Le gouvernement kenyan essaie de résister en jouant sur la fibre nationaliste, mais il finit par céder à la pression internationale. Le 28 février 2008, un accord est signé en présence de Kofi Annan, qui prévoit la création d’un poste de Premier ministre. Puis, après six semaines de palabres, les deux leaders kenyans parviennent à un accord sur la répartition des sièges ministériels.
Depuis, ils gouvernent ensemble et le Kenya est redevenu un modèle de stabilité et de développement pour cette région africaine….
Récemment, le Conseil de sécurité de l'ONU a rejeté la demande du Kenya de suspendre le procès de six hauts responsables kenyans devant la Cour pénale internationale pour crimes contre l'humanité commis lors des violences post-électorales de 2007-2008. En Août 2012, auront lieu de nouvelles élections présidentielles. Il est prévu que le poste de Premier ministre sera alors supprimé. Nul doute qu’elles soient attentivement surveillées et qu’il n’y aura pas de trucages postélectoraux.
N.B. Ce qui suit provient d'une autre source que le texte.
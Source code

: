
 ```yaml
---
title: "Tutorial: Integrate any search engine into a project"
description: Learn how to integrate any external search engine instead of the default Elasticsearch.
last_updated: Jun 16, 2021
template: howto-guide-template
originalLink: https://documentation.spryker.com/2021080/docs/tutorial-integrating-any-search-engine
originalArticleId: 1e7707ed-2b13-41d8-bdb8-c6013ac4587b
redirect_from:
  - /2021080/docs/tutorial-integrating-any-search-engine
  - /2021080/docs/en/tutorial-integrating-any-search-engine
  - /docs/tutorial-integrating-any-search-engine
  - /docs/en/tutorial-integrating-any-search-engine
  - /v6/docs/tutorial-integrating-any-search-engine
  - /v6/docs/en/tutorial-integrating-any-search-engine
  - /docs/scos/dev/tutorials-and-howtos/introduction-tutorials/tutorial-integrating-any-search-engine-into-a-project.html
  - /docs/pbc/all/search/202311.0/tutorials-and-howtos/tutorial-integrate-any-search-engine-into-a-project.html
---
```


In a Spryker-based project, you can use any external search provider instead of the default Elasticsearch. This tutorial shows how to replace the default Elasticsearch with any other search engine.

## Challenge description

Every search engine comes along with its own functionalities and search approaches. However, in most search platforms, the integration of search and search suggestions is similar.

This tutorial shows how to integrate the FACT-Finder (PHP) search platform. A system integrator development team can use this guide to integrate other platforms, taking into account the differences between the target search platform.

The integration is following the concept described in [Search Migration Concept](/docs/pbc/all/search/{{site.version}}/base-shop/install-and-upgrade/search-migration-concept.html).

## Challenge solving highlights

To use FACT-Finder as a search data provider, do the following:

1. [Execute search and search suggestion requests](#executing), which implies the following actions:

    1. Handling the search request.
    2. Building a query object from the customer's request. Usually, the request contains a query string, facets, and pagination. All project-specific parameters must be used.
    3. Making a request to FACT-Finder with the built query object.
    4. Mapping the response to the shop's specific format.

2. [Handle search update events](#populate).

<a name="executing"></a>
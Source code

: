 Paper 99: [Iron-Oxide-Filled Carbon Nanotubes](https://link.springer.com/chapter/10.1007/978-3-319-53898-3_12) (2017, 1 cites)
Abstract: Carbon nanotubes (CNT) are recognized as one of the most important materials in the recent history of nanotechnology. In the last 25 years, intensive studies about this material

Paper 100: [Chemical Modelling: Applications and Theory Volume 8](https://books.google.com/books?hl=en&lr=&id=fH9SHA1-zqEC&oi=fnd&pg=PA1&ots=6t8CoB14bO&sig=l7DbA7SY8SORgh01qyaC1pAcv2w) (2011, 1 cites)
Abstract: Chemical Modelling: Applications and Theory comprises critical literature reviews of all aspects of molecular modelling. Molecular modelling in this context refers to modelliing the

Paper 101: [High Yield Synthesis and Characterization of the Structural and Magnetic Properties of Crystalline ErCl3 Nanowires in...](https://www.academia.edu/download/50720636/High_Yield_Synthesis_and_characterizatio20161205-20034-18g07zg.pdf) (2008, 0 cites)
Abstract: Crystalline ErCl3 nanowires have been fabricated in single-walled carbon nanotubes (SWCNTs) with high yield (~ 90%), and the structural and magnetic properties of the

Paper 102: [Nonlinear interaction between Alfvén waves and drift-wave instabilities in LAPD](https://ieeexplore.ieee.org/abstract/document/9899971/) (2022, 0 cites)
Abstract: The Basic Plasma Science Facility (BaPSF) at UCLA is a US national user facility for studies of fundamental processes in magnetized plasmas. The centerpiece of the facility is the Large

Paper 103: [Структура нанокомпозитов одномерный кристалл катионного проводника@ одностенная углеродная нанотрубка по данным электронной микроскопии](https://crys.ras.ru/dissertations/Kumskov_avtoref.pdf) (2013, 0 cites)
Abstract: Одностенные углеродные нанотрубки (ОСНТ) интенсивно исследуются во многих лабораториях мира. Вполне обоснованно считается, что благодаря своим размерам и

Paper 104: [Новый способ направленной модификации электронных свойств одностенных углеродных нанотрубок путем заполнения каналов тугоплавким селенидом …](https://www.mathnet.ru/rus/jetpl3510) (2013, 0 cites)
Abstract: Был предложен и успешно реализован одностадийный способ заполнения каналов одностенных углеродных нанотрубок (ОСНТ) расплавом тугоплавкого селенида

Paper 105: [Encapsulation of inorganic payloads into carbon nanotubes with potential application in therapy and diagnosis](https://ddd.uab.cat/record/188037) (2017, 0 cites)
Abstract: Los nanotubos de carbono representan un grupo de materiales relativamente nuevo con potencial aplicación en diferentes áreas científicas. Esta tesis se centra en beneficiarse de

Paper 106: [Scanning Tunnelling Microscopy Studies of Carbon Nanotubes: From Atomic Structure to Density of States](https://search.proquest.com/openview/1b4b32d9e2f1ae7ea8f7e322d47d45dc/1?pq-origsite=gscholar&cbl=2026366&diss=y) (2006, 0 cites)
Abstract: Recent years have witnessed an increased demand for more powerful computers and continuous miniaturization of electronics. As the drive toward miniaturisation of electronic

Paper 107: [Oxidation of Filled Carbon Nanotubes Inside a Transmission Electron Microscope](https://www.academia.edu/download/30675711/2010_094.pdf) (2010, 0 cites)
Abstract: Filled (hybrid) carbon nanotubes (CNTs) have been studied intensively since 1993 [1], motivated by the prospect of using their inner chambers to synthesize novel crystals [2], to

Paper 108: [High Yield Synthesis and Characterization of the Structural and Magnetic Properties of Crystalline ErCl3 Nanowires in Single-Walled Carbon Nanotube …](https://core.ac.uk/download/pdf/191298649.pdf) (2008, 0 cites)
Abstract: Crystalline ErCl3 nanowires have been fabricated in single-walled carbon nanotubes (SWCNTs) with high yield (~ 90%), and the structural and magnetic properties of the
La logique voudrait que le Premier Ministre actuel, Raila Odinga, accède avec cinq années de retard à la Présidence de la République.
Par contraste, en Cote d’Ivoire, le Président Ouattara vient d’être installé dans ses fonctions de Chef d'État par la Force Licorne avec le soutien de l’ONU. Les prochains mois seront tranquilles, l’opposition ayant été assommée. L’économie de la Côte d’Ivoire devrait redémarrer, dopée qu’elle sera par les aides internationales et les investissements des grands groupes attirés par les profits potentiels. Puis les tensions vont ressurgir. Et il faudra au Président installé beaucoup de force et d’habileté pour continuer à gouverner en rassemblant avec lui ceux qu’il a humiliés, en faisant oublier la main visible de la France et les influences maléfiques de Guillaume Soro et de son épouse, Dominique Ouattara. Malheureusement, le passé d’Alassane Ouattara ne plaide pas en ce sens.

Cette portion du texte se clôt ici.